What started as a creative project designed to inspire her friends to attend the market has grown into an influential account with a robust community of people who are passionate about local food and farmers markets. 

Recently, Carolyn supported AIM’s Giving Tuesday campaign through videos posted on her GatherWeekly Instagram account. Farmers joyfully participated in her Market reels encouraging people to forgo a Cyber Monday purchase in favor of a donation to the market. She created a sign on butcher paper whose message was slowly revealed as she took colorful winter greens and squash off the paper. Her support and advocacy of AIM’s Giving Tuesday campaign helped AIM successfully meet a $2,500 challenge match. 

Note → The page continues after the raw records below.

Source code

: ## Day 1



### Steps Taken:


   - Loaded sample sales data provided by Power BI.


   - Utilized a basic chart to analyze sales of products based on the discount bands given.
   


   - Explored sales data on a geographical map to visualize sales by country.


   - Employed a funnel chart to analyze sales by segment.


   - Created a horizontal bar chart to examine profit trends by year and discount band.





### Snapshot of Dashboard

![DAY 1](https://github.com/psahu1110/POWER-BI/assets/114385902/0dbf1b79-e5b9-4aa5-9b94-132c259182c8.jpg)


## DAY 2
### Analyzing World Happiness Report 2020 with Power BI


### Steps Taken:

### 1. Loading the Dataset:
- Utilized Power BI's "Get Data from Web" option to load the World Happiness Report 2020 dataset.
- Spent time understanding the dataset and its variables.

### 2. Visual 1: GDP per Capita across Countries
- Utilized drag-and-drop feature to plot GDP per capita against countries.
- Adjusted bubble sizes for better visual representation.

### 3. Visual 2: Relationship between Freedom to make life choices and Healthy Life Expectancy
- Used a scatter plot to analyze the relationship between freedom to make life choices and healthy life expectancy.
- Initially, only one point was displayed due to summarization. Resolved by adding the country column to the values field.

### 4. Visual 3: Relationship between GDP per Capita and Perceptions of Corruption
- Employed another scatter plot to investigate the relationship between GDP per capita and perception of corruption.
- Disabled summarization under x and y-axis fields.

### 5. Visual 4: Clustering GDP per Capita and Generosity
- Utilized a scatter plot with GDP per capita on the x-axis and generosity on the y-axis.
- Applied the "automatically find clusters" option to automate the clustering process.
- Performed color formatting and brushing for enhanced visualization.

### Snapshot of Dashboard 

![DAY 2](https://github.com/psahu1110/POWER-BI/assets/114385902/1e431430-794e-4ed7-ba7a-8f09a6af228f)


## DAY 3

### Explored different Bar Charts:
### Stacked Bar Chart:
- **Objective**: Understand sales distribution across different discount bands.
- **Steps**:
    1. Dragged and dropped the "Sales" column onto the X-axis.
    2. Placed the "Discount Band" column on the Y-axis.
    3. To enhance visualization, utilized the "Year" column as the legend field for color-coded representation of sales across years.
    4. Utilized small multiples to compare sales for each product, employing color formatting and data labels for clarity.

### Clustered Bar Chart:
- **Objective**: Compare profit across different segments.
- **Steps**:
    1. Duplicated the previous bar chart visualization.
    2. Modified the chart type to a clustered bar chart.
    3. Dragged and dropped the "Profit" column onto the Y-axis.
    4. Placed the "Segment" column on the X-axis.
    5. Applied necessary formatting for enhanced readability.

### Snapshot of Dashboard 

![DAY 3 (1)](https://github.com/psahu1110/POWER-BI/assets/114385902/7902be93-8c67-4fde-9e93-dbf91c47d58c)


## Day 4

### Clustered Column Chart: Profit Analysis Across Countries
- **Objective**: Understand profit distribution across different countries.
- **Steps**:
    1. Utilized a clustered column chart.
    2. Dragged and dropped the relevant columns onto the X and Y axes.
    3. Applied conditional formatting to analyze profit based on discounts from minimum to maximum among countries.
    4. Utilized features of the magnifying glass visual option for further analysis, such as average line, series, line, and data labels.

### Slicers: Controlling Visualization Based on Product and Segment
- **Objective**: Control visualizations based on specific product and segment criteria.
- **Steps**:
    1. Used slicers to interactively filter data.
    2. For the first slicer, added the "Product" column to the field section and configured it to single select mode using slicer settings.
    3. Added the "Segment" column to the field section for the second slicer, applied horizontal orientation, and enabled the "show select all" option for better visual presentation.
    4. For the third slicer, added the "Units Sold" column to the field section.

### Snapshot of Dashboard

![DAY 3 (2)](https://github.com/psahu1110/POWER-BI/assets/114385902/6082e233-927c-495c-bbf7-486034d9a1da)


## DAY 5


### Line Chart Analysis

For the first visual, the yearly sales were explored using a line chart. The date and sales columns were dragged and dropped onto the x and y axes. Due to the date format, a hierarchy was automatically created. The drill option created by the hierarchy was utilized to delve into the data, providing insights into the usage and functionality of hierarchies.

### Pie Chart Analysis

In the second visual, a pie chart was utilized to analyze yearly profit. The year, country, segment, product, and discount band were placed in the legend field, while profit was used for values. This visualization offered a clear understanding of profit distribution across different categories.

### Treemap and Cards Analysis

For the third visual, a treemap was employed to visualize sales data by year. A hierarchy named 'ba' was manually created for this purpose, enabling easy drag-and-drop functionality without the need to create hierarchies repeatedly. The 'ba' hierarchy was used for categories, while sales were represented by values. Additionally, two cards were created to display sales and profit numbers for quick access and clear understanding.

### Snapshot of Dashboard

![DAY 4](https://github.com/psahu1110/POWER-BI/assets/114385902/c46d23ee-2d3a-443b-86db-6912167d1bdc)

Carolyn has been a supporter of AIM for years—donating not only her money, but also her time, her talent, and sharing her network of friends and GatherWeekly’s followers — and she was the first member of AIM’s monthly giving circle, Friends of the Market. 

Looking to the future, she’s excited to become even more involved with AIM—she's joining the 2025 Gather for the Planet Host Committee and has big plans for GatherWeekly. 

“I wanted a place to inspire, originally my friends, but really anyone who would listen. And I thought the way to do that was with food pictures. Now, 9 years later I realize I need to be out there more, telling people and giving information rather than just showing pretty food pictures.”